This article was originally published by Daria Solovieva on Karma.
Earlier this month, I saw something I’ve never encountered before in years of attending startup events: three out of four founders pitching their startups at the Food Future Co. demo day in New York were women.
While this was among the visible signs of progress, the rise of women in venture capital and broader financial inclusion of women has only just begun.
Companies led by female founders received 2.8% of the US funding in 2019, PitchBook data shows. That was up from 2.2% last year.
“Startups, founders and investors are acting to address gender inequality and inequity because they are increasingly recognizing that this imbalance is affecting the character and potential of our economy,” Ami Dalal, managing director of FINCA Ventures, told Karma. “I am confident we will see more ideas, businesses and investment with an active gender lens.”
For investors like Dalal, investing in more diverse founding teams means backing more profitable companies.
Initiatives like Zebras Unite that include both startups and investors aim to build companies that “balance both profit and purpose.” Dalal notes that companies that are started by women and other underrepresented founders often translate into “profitable business models that are more equitable and that even solve meaningful social problems.”
Certainly there is a gradual increase in the total amount of capital allocated to female founders. In 2018, the total number of VC investments in startups led by women was 3,477, compared to 823 in 2010.
This year is on pace to come close to that mark, according to a recent PitchBook report on the state of women in the venture capital world written in collaboration with All Raise and funded by Microsoft and Goldman Sachs. All Raise is a non-profit organization launched by investors in 2017 with a goal of increasing the amount of funding directed to female founders.
The rise of and increasing prominence of female investors are facilitating changes. The report highlights that female-founded teams are raising funds at higher average and median valuations compared with all-male founder teams.
Despite this incremental progress, enduring under-representation of women is out of sync with global demographics and market data for most products being launched and funded by VC dollars.
“Considering that women make up half of the world’s population and an even larger percentage of buying power, this underrepresentation is a problem not only for talented female entrepreneurs, but also for an industry that relies on scalable ideas to reach its potential,” the report noted.
The need for diverse founding teams and investors is more urgent than ever, if we are ever going to try to boost economic participation on a global scale.
The World Economic Forum’s 2020 report estimates the broader gender gap across all industries will take 257 years to close, and that’s a slide from the estimate of 202 years in last year’s report.

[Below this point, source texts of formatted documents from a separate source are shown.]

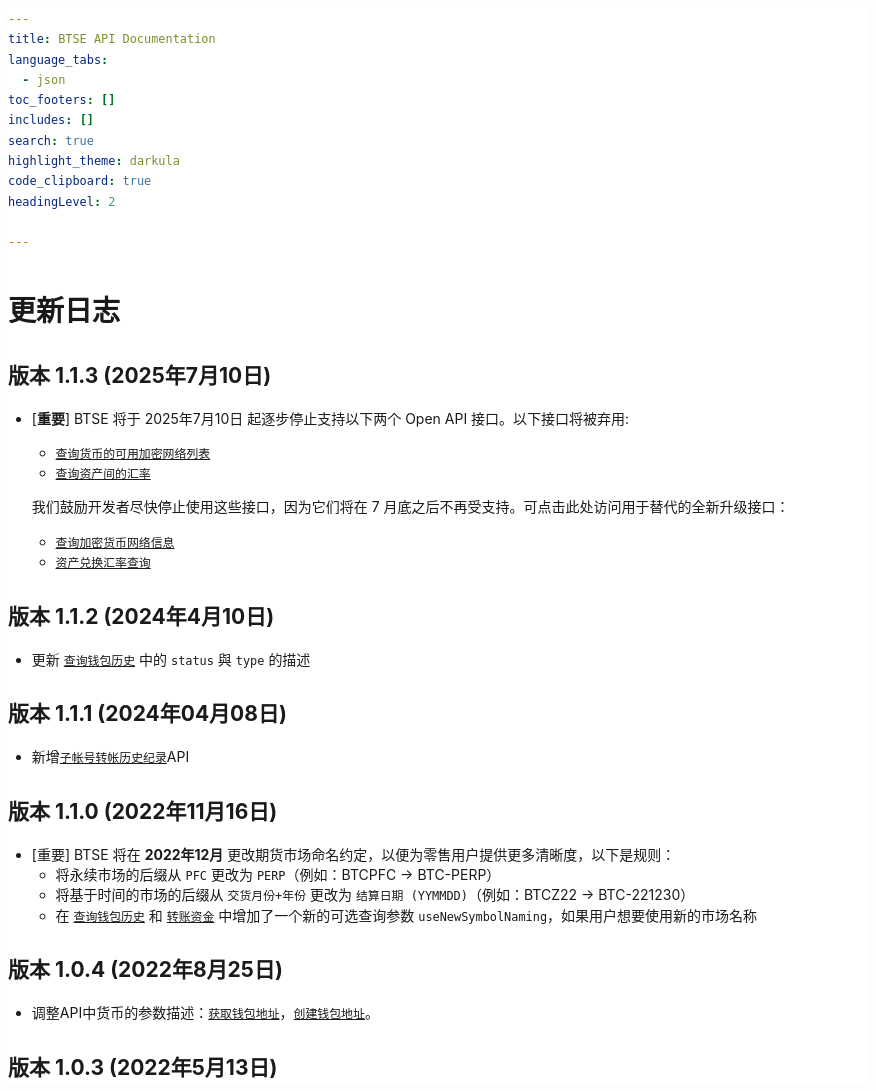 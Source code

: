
 ```yaml
---
title: BTSE API Documentation
language_tabs:
  - json
toc_footers: []
includes: []
search: true
highlight_theme: darkula
code_clipboard: true
headingLevel: 2

---
```


# 更新日志

## 版本 1.1.3 (2025年7月10日)

* [**重要**] BTSE 将于 2025年7月10日 起逐步停止支持以下两个 Open API 接口。以下接口将被弃用:
  - [`查询货币的可用加密网络列表`](#77705abe66)
  - [`查询资产间的汇率`](#0afe40d4b6)

  我们鼓励开发者尽快停止使用这些接口，因为它们将在 7 月底之后不再受支持。可点击此处访问用于替代的全新升级接口：
  
  - [`查询加密货币网络信息`](#3526dbe03b)
  - [`资产兑换汇率查询`](#52edd98764)

## 版本 1.1.2 (2024年4月10日)

* 更新 [`查询钱包历史`](#bc1c4a9961) 中的 `status` 與 `type` 的描述

## 版本 1.1.1 (2024年04月08日)

* 新增[`子帐号转帐历史纪录`](#dfc184460c)API

## 版本 1.1.0 (2022年11月16日)

* [重要] BTSE 将在 **2022年12月** 更改期货市场命名约定，以便为零售用户提供更多清晰度，以下是规则：
  - 将永续市场的后缀从 `PFC` 更改为 `PERP`（例如：BTCPFC -> BTC-PERP）
  - 将基于时间的市场的后缀从 `交货月份+年份` 更改为 `结算日期 (YYMMDD)`（例如：BTCZ22 -> BTC-221230）
  - 在 [`查询钱包历史`](#bc1c4a9961) 和 [`转账资金`](#fff748076e) 中增加了一个新的可选查询参数 `useNewSymbolNaming`，如果用户想要使用新的市场名称

## 版本 1.0.4 (2022年8月25日)

* 调整API中货币的参数描述：[`获取钱包地址`](#b13bcdd685)，[`创建钱包地址`](#b8b48f9d66)。

## 版本 1.0.3 (2022年5月13日)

Forget millennials or generation Z: daughters born in 2020 still won’t even come close to gender parity in their lifetimes and it’s not likely to happen even in their daughter’s lifetimes. The way WEF looks at it, gender parity looks at more gender equality factors that include economic participation, education level, access to health and political engagement.
As consumers, women are held back in many parts of the world: there are 72 countries where women can’t opening bank accounts or obtaining credit, WEF notes.
So as investors, startups and media covering these signs of progress, let’s not forget the bigger picture.
There is no magic cure for improving diversity, but continuing to question assumptions and entrenched boys-club practices and mentality is a good resolution for 2020.
“This sounds simplistic, but we should all be questioning all of our assumptions,” Deb Kilpatrick, CEO of Evidation Health, said in the report. “We should all examine our business practices, investment trends or hiring decisions, and try to objectively assess if there’s any hidden bias in them wherever that’s possible.”
While reports and data highlight funding gaps, not enough people take the information to heart and act on it.
“The investment communities as a whole understand the problem, but few are actively being part of the solution,” Bonnie Lau, CEO of Yoconut Dairy Free, told Karma. “Unconscious bias in deal-filtering and funding decisions still contributes to the abhorrent systematic funding gap — we need more VC/investment that actually goes to women-led companies.”
Lau was among the female founders pitching at the Food Future Co. demo day. And since diversity-focused investors are relatively recent entrants, they have more pressure to perform.
“Let’s not forget that the few new women-focused funds are still new and in the startup phase, meaning they too need to prove their track records and have a more immediate need to generate a higher return,” she says. “Thus they are likely to be more risk-averse than more established, larger funds and look for fast-growing unicorns.”